YARGIYI, YARGIYA BIRAKALIM

Hiç kimsenin görülen bir dava hakkında tavsiye ve telkinde bulunmaması tavsiyesinde bulunan Bakan Gül, yargının bağımsız ve tarafsız olduğunu vurgulayarak, “Yargıyı güncel malzemelerden, reyting malzemesinden çıkaralım. Yargıyı kendi haline bırakalım. Yanlış varsa da kendi sistem içerisinde düzelmektedir. Yanlış var mı? Benimde sizin de kabul etmediğimiz ‘Bu nasıl karar’ dediğiniz kararlar var mı, var. Eksikler var mı var. Ama buradan yola çıkarak yargıyı linç malzemesi yapmak, haksız töhmetler altında bırakmak asla kabul edilemez. Yargıyı yargıya bırakalım. Yargısız infaz yapmayalım.” ifadelerini kullandı.

ADALET HİZMETLERİNE ERİŞİMİ KOLAYLAŞTIRACAK ADIMLAR ATIYORUZ

Adalet Bakanı Gül, yargı sisteminin omurgasını oluşturan Ulusal Yargı Ağı Bilişim Sistemi (UYAP) ile ilgili yeni çalışmalar yaptıklarını söyledi. ‘UYAP 2023’ adında yeni bir sürüm üzerinde çalıştıklarını belirten Bakan Gül, “Önümüzdeki günlerde buna ilişkin ayrıntıları kamuoyuyla paylaşacağız. Vatandaşımızın hayatını, adalet hizmetlerini kolaylaştıracak ne varsa bunların arayışı içerisindeyiz. Bu konuda da Yargıda Yapay Zeka Müdürlüğü kurduk. Dünyada yapay zekada en iyi şekilde vatandaşımızın işlerini kolaylaştıracak bir çalışmayı yapacağız. 2023’e kadar adım adım hizmetleri arttırıcı şekilde hayata geçireceğiz.” dedi.

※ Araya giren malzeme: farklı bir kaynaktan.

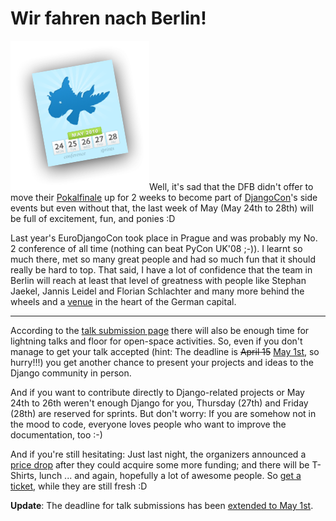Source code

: # Wir fahren nach Berlin!

<img src="pony.png" class="left" alt="" />Well, it's sad that the DFB didn't
offer to move their [Pokalfinale](http://www.dfb.de/index.php?id=160000) up for
2 weeks to become part of [DjangoCon](http://djangocon.eu/)'s side events but
even without that, the last week of May (May 24th to 28th) will be full of
excitement, fun, and ponies :D

Last year's EuroDjangoCon took place in Prague and was probably my No. 2
conference of all time (nothing can beat PyCon UK'08 ;-)). I learnt so much
there, met so many great people and had so much fun that it should really be
hard to top. That said, I have a lot of confidence that the team in Berlin will
reach at least that level of greatness with people like Stephan Jaekel, Jannis
Leidel and Florian Schlachter and many more behind the wheels and a
[venue](http://palisa.de/en/) in the heart of the German capital.

---------------------

According to the [talk submission page](http://djangocon.eu/talks/submit/) there
will also be enough time for lightning talks and floor for open-space
activities. So, even if you don't manage to get your talk accepted (hint: The
deadline is <strike>April 15</strike> [May 1st](http://djangocon.eu/blog/2010/apr/12/extended-talk-deadline/), so hurry!!!) you get another chance to present your
projects and ideas to the Django community in person.

And if you want to contribute directly to Django-related projects or May 24th to
26th weren't enough Django for you, Thursday (27th) and Friday (28th) are
reserved for sprints. But don't worry: If you are somehow not in the mood to
code, everyone loves people who want to improve the documentation, too :-)

And if you're still hesitating: Just last night, the organizers announced a
[price drop](http://djangocon.eu/blog/2010/apr/11/lower-ticket-prices/) after
they could acquire some more funding; and there will be T-Shirts, lunch ... and
again, hopefully a lot of awesome people. So [get a
ticket](http://djangocon.eu/attendees/), while they are still fresh :D

**Update**: The deadline for talk submissions has been [extended to May 1st](http://djangocon.eu/blog/2010/apr/12/extended-talk-deadline/).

Bakan Gül, programın sonunda yeni bir anayasa temennisini tekrar vurgulayarak, şöyle konuştu:

“Türkiye’de vesayetin asla ama asla yer bulamayacağı, vesayete kapalı, millete açık demokrasinin daha güçlü bir şekilde inşa edileceği bir yeni ve sivil anayasanın önümüzdeki günlerde hayata geçmesini diliyorum. 12 Eylül’de hayatını kaybetmiş, hangi düşünceden, hangi inanıştan olursa olsun işkenceye maruz kalmış, tüm vesayet ve darbe dönemlerinde ve 15 Temmuz’da hayatını kaybetmiş şehitlerimize, darbeciler tarafından şehit edilmiş tüm şehitlerimizi de rahmet ve minnetle anıyorum.”